Right-clicking for a focal prediction when an MIL model is loaded will display the tile-level attention along with the tile prediction. Tile-level attention can be displayed as a scaled colorbar, as shown in the video above, by specifying an attention range and thresholds in the MIL mil_params.json file.

    "thresholds": {
        "attention": {
            "low": 0.3,
            "high": 0.5,
            "range": [0, 1]

Mosaic maps

The Mosaic Maps extension, which is enabled by default, adds support for interactively viewing mosaic maps.
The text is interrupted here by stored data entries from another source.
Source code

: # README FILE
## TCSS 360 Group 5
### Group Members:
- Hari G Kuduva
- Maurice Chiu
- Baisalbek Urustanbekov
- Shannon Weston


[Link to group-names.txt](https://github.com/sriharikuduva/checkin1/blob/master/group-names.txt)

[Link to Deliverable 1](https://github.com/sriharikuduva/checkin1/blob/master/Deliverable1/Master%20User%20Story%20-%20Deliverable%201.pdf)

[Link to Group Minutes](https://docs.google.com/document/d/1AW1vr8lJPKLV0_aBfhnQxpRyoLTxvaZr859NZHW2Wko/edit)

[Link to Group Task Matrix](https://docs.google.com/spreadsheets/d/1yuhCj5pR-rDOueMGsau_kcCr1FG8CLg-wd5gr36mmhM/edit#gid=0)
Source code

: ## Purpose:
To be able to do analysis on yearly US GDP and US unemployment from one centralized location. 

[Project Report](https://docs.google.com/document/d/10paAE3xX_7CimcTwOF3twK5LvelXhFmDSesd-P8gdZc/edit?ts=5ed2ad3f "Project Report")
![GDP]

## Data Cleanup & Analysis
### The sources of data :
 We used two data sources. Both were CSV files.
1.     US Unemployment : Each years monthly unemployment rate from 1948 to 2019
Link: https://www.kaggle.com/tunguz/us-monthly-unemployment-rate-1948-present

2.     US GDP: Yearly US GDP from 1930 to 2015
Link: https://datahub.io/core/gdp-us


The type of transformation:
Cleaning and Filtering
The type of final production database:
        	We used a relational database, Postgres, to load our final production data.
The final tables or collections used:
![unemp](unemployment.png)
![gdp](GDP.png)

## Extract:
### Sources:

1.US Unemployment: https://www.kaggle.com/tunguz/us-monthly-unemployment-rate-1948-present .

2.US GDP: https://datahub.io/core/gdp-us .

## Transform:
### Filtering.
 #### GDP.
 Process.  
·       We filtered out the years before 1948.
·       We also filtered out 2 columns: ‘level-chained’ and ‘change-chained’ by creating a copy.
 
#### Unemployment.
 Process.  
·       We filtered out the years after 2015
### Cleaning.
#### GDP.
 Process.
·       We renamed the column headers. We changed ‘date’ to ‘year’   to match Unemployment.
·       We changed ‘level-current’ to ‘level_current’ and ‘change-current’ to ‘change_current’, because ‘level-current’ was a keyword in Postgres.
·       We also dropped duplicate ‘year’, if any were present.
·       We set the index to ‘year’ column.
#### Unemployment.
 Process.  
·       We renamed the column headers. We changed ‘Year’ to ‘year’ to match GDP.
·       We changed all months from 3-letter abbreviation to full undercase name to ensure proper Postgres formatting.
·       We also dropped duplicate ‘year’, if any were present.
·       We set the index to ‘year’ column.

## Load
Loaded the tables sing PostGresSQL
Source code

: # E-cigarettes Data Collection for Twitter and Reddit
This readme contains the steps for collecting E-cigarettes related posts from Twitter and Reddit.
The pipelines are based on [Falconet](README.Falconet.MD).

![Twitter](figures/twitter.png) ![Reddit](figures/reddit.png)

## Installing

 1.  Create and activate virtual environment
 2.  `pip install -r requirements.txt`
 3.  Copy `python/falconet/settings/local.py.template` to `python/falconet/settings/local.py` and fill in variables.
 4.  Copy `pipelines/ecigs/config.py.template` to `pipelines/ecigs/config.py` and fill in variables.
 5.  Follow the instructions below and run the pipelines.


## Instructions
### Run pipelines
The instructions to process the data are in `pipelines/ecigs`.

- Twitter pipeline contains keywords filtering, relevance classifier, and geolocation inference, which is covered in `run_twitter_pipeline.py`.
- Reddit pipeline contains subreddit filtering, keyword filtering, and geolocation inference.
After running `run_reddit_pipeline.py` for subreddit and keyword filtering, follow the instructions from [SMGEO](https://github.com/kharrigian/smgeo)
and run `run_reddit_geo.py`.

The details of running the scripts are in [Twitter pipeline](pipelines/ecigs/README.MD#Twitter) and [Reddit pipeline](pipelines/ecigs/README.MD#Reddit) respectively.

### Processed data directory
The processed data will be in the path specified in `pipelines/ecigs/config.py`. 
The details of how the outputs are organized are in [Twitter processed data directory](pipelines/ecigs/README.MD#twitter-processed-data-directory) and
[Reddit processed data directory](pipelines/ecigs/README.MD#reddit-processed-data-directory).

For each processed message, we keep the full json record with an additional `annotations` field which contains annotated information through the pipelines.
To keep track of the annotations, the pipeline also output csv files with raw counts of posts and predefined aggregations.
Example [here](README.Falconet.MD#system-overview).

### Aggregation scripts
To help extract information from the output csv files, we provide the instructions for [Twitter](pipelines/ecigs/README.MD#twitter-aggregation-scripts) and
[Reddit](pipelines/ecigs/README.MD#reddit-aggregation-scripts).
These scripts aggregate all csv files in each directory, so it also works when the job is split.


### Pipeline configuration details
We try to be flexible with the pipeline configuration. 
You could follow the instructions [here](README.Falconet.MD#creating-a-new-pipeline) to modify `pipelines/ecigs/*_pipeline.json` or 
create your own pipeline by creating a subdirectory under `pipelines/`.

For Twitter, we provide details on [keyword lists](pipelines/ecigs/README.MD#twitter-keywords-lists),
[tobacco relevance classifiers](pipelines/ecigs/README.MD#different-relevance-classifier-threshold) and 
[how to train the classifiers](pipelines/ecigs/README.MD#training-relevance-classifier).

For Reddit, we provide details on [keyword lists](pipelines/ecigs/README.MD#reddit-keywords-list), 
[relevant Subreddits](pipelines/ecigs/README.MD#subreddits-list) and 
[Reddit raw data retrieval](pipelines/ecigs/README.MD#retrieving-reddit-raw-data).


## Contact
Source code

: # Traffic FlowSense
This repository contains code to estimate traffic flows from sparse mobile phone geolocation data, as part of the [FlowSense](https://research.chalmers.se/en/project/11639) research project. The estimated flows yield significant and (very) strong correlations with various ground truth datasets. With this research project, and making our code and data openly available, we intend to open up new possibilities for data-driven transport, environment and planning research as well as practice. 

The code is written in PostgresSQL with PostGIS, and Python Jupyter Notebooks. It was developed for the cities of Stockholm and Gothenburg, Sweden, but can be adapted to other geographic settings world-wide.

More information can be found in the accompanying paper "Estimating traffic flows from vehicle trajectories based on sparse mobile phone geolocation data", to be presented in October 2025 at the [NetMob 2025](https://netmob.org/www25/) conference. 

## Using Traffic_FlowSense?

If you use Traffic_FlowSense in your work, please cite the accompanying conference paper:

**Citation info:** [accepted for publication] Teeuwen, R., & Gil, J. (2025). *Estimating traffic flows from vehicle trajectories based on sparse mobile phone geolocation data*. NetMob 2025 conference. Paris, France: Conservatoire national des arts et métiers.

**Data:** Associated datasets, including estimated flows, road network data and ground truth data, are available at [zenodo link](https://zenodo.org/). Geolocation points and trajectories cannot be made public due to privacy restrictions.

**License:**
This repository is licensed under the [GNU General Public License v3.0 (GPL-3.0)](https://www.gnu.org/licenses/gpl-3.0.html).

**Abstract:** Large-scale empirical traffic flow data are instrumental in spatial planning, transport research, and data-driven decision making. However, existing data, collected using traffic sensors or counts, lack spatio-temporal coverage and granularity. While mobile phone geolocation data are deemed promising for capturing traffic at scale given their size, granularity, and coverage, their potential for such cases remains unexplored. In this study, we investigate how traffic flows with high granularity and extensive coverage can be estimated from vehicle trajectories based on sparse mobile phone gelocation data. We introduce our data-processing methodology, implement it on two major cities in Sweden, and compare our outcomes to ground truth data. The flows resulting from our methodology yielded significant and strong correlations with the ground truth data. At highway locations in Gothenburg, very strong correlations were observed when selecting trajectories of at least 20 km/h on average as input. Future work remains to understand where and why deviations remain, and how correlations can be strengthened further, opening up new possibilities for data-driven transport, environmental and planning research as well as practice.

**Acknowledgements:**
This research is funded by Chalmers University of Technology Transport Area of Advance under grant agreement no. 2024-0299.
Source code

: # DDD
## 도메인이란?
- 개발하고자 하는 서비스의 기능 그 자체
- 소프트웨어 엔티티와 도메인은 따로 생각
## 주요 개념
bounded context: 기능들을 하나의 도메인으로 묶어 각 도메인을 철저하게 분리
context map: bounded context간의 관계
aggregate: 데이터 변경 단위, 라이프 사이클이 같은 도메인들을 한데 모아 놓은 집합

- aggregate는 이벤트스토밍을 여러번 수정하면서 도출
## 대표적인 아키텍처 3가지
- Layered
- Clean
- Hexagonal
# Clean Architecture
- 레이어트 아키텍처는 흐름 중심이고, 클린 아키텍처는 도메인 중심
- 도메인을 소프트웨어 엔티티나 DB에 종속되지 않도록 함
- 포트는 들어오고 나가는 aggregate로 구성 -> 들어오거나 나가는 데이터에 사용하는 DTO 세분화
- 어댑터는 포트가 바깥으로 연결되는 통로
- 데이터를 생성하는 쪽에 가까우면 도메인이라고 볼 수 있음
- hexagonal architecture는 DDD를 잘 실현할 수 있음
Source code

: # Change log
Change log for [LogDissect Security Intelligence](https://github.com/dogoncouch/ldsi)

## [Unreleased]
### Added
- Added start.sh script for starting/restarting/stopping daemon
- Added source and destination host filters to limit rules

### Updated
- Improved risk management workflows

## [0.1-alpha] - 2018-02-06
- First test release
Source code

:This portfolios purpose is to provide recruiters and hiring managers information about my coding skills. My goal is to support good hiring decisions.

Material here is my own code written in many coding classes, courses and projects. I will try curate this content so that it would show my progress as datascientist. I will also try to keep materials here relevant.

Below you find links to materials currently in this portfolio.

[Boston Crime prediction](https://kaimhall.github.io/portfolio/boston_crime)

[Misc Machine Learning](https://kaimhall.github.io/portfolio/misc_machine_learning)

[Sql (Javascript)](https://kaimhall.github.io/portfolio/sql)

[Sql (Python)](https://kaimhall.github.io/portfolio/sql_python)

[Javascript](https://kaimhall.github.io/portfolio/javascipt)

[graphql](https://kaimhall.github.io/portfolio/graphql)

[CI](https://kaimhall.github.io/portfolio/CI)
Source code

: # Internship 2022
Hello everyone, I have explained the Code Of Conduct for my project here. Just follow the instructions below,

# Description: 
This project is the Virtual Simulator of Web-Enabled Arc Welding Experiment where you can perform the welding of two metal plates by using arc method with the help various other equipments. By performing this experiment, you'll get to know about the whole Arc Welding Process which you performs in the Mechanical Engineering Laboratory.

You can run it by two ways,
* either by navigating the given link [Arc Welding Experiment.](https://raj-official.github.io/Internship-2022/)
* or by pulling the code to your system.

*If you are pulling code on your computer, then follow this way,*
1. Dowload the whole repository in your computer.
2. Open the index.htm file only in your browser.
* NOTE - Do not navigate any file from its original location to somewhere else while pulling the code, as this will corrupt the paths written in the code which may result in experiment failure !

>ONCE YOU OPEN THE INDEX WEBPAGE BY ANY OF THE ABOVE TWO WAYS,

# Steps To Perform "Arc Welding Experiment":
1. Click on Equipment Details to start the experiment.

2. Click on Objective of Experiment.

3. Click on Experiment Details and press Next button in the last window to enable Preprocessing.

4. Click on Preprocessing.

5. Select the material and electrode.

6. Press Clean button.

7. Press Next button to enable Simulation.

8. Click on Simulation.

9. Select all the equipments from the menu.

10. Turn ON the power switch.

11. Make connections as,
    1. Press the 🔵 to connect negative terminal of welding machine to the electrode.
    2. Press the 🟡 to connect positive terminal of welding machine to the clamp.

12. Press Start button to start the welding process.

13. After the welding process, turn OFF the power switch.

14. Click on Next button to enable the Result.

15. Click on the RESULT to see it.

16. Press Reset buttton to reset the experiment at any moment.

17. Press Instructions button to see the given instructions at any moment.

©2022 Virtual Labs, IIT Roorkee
You can use the slideflow.Mosaic.view() function to launch Studio and load the mosaic.

import slideflow as sf

mosaic = sf.Mosaic(...)

Alternatively, a mosaic map can be saved to disk with slideflow.Mosaic.export(), and then loaded into Studio with File -> Load Mosaic.


Once loaded,the mosaic map can be navigated using the same controls as WSI navigation - click and drag to pan, and use the mouse wheel to zoom. The UMAP used to generate the mosaic map will be shown in a window in the bottom-right corner, with a red box indicating the section of the UMAP currently in view. If a Project is loaded, hovering over an image tile will reveal a popup containing a larger corresponding section from the associated whole-slide image. This popup also contains the name of the slide and tile location coordinates.

Use the control panel to increase or decrease the mosaic grid size, or to change the background color.